Dataset entries
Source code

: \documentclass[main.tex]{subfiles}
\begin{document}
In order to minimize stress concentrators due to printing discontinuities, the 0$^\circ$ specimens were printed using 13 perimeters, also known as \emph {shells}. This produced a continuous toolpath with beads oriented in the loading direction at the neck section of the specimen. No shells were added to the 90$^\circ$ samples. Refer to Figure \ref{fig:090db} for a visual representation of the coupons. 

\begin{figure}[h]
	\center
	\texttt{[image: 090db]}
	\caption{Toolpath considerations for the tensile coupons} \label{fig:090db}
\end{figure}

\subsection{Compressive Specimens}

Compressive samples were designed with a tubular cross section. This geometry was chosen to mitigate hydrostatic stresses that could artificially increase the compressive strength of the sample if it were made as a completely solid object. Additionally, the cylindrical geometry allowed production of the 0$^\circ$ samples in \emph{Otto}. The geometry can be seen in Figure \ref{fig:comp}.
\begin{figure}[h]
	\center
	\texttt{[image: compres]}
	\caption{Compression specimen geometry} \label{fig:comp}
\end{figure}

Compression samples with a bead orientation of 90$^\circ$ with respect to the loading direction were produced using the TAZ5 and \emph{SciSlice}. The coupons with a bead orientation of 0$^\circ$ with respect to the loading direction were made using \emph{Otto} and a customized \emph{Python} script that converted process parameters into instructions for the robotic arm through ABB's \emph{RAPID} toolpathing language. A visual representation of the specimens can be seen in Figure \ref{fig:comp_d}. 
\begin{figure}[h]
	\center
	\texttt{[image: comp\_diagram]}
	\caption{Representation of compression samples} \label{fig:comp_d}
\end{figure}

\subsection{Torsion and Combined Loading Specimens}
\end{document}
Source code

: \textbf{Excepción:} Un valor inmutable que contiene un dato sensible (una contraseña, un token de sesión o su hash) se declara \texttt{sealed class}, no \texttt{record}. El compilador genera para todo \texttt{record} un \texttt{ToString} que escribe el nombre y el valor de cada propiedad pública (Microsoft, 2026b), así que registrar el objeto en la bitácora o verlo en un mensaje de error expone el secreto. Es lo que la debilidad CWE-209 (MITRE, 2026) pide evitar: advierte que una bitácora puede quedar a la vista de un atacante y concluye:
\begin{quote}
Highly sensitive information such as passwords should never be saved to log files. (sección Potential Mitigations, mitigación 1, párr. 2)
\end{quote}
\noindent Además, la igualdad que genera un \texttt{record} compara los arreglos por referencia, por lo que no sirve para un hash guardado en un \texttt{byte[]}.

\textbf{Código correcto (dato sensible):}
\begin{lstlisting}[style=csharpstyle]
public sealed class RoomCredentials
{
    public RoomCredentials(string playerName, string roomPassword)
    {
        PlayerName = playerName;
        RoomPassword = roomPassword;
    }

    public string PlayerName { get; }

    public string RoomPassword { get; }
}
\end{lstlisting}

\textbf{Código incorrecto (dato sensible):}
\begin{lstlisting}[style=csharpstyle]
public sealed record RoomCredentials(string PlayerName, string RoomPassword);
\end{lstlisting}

◆ **Instructions to follow**
For each line of the entries that contains the word "record", make a copy.

◆ **Exercise result**
: \textbf{Excepción:} Un valor inmutable que contiene un dato sensible (una contraseña, un token de sesión o su hash) se declara \texttt{sealed class}, no \texttt{record}. El compilador genera para todo \texttt{record} un \texttt{ToString} que escribe el nombre y el valor de cada propiedad pública (Microsoft, 2026b), así que registrar el objeto en la bitácora o verlo en un mensaje de error expone el secreto. Es lo que la debilidad CWE-209 (MITRE, 2026) pide evitar: advierte que una bitácora puede quedar a la vista de un atacante y concluye:
\noindent Además, la igualdad que genera un \texttt{record} compara los arreglos por referencia, por lo que no sirve para un hash guardado en un \texttt{byte[]}.
public sealed record RoomCredentials(string PlayerName, string RoomPassword);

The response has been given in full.